EXERCISE DIRECTIONS:
Among the lines of the listing below, retype exactly those from the one containing "- 🔭 I’m currently working on ..." through the one containing "[Spring Cloud gateway", both included. Do not include pictures.
■ ■ ■ ■ ■
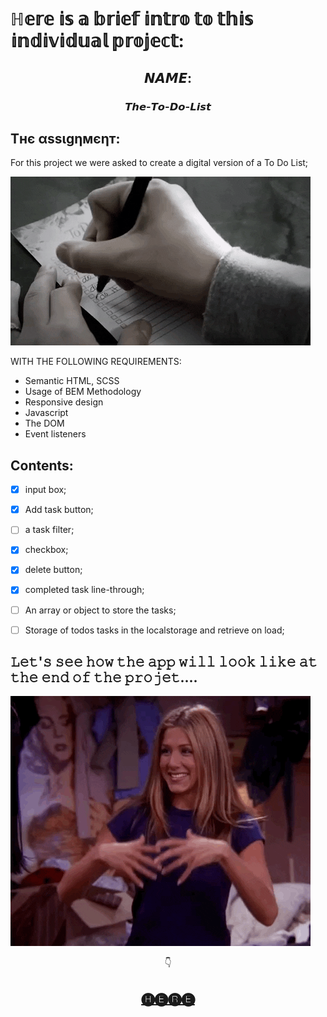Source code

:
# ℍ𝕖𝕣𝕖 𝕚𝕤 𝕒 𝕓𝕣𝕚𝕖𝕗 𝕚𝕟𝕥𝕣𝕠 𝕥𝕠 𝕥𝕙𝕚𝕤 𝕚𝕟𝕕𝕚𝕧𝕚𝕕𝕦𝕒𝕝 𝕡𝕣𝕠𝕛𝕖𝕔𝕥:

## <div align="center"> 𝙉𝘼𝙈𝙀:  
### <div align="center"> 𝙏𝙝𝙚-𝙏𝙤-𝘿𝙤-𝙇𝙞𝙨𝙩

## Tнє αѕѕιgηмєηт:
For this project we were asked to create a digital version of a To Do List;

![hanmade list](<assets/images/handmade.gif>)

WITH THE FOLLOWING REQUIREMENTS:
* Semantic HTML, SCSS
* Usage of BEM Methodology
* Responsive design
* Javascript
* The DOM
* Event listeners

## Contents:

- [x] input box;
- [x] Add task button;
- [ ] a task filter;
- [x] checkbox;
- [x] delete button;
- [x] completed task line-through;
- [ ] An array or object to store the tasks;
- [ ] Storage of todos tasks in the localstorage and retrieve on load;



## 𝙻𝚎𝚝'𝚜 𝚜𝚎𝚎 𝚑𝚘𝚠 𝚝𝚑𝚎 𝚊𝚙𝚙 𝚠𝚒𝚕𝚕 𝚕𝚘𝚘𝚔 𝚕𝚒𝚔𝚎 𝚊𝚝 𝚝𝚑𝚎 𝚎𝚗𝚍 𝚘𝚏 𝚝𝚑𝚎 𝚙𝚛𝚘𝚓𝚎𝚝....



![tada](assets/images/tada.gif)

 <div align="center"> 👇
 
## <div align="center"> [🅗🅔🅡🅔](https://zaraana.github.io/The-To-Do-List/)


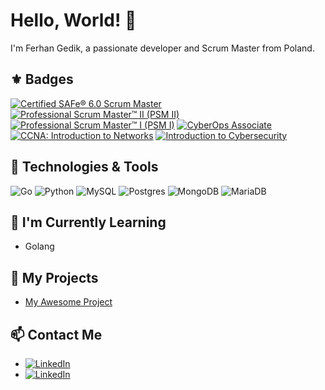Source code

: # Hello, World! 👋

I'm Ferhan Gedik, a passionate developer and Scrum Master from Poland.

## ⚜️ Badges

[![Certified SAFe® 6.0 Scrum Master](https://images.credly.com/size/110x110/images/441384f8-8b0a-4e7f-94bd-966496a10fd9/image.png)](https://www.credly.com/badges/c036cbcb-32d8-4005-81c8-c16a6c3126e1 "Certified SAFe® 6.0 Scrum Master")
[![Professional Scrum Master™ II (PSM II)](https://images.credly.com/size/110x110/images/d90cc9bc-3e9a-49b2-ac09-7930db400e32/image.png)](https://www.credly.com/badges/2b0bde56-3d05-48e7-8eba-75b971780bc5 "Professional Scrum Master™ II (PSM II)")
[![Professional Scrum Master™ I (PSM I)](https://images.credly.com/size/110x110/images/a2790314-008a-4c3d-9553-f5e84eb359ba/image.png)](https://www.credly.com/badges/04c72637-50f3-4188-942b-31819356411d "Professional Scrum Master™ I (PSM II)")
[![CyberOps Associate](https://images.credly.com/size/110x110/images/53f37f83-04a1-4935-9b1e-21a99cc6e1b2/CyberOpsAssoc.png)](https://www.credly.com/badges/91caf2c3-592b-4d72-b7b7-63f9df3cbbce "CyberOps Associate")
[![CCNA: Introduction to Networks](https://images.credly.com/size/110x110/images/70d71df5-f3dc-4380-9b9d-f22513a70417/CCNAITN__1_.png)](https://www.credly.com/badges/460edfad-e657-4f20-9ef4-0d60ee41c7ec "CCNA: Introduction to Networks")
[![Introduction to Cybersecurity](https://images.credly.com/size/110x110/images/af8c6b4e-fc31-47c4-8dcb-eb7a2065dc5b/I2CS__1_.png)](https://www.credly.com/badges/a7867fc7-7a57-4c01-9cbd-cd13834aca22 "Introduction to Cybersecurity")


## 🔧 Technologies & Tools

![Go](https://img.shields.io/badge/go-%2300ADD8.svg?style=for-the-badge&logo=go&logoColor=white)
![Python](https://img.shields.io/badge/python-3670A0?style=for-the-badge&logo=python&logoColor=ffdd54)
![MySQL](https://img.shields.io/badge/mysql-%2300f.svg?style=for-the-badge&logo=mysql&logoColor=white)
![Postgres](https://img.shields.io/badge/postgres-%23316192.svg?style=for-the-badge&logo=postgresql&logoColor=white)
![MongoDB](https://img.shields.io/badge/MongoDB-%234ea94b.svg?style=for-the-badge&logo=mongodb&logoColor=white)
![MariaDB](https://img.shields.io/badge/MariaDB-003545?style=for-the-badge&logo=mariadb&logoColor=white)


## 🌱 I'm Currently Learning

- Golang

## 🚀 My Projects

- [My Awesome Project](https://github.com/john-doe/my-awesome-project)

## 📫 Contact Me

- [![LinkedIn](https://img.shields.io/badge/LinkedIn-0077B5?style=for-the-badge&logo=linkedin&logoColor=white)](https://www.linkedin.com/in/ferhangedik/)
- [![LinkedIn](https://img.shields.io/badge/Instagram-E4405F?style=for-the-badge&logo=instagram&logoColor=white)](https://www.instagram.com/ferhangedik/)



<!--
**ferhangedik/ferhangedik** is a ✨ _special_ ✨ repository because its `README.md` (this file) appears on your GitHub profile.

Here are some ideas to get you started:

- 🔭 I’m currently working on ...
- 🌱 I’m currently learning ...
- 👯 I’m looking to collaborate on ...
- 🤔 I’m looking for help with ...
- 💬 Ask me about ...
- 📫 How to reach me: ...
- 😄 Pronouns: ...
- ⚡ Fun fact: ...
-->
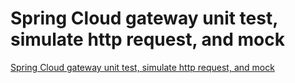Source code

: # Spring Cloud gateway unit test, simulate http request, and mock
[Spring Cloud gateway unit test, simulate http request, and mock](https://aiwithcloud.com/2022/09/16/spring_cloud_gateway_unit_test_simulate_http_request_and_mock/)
■ ■ ■ ■ ■
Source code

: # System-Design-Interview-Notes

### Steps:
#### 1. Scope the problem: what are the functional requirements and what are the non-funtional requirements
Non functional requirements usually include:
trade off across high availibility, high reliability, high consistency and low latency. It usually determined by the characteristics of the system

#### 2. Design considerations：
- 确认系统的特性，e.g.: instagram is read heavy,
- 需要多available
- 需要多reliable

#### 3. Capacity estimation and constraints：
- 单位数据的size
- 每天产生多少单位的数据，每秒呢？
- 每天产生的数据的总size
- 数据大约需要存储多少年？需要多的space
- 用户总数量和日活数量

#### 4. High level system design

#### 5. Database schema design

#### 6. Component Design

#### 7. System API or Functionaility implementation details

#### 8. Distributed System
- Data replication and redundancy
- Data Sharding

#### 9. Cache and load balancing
■ ■ ■ ■ ■
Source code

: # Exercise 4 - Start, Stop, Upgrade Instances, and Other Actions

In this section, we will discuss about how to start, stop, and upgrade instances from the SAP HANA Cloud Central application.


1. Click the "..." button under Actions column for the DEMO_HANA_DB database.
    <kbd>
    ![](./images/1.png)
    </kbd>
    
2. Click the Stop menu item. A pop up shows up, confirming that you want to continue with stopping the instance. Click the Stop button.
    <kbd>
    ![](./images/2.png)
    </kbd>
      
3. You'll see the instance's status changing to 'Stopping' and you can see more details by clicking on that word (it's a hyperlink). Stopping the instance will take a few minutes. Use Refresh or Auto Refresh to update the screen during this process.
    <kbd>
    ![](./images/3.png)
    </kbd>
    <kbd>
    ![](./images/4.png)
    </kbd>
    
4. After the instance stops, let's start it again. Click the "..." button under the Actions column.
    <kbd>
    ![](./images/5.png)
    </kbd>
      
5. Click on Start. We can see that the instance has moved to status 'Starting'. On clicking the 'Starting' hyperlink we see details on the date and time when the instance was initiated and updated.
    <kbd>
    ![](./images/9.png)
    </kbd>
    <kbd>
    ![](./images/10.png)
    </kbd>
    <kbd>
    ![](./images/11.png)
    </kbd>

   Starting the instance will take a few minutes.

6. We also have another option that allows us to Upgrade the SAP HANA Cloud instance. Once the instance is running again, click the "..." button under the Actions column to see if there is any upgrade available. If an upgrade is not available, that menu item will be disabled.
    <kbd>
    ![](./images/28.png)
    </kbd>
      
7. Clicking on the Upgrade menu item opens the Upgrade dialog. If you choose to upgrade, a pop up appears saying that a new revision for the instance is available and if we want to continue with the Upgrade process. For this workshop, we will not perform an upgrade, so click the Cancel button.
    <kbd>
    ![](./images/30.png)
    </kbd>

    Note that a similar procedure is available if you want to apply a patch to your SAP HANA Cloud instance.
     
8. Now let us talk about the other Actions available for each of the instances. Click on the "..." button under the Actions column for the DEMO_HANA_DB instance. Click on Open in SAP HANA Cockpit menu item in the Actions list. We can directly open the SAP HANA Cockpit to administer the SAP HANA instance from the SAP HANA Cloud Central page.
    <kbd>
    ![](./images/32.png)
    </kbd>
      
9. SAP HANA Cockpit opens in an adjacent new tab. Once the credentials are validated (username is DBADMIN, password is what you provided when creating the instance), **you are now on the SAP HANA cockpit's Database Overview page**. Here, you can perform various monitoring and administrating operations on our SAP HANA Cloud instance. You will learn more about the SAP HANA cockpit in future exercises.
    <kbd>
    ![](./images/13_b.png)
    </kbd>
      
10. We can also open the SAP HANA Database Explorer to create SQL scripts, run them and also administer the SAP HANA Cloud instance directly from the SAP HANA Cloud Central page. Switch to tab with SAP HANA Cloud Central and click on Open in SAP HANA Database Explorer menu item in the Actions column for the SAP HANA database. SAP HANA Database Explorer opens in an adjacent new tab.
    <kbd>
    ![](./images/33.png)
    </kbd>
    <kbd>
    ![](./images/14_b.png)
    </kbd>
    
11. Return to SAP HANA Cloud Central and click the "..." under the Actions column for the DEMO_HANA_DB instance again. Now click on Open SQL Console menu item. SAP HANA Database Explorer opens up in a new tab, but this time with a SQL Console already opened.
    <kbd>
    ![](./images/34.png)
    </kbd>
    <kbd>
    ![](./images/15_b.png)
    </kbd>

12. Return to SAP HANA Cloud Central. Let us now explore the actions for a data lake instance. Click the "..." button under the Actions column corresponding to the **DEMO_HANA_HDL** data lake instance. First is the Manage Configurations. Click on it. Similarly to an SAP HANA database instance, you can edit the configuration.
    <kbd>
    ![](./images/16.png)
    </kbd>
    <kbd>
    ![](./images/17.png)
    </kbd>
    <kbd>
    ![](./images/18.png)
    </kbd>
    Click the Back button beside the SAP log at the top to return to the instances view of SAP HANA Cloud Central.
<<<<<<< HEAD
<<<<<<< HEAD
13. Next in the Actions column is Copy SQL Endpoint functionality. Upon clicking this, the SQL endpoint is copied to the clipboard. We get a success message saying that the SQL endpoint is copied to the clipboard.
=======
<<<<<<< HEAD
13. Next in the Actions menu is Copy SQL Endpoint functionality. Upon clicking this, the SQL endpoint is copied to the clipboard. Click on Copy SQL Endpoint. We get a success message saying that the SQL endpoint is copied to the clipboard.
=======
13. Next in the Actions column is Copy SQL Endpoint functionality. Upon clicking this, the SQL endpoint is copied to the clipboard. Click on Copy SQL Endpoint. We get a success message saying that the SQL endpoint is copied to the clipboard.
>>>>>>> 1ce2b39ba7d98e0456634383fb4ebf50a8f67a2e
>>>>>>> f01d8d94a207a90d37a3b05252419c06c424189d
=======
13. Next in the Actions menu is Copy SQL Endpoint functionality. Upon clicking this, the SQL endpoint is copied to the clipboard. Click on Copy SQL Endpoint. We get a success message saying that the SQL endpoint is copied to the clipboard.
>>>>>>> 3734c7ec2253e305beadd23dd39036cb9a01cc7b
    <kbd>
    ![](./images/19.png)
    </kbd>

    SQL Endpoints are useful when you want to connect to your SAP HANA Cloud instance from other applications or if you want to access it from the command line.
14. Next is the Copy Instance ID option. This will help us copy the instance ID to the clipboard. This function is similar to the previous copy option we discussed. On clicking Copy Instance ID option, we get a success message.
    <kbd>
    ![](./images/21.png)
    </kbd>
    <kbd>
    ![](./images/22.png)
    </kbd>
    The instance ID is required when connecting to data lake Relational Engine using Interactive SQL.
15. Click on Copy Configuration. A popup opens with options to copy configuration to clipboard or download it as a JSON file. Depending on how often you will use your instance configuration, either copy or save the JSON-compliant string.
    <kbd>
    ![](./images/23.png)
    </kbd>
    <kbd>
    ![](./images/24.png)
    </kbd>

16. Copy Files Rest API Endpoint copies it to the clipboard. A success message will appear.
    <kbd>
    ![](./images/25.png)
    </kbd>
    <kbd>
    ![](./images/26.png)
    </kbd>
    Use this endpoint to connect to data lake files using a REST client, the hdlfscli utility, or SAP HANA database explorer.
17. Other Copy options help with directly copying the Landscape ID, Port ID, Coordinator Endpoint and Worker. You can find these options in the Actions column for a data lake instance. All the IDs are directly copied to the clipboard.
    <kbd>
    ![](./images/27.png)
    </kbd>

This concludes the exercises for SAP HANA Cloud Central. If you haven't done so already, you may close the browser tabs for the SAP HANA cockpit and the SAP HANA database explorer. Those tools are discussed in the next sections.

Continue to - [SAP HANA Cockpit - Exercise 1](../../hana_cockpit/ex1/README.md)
■ ■ ■ ■ ■
WRITTEN ANSWER:
- 🔭 I’m currently working on ...
- 🌱 I’m currently learning ...
- 👯 I’m looking to collaborate on ...
- 🤔 I’m looking for help with ...
- 💬 Ask me about ...
- 📫 How to reach me: ...
- 😄 Pronouns: ...
- ⚡ Fun fact: ...
-->
Source code

: # Spring Cloud gateway unit test, simulate http request, and mock
[Spring Cloud gateway unit test, simulate http request, and mock](https://aiwithcloud.com/2022/09/16/spring_cloud_gateway_unit_test_simulate_http_request_and_mock/)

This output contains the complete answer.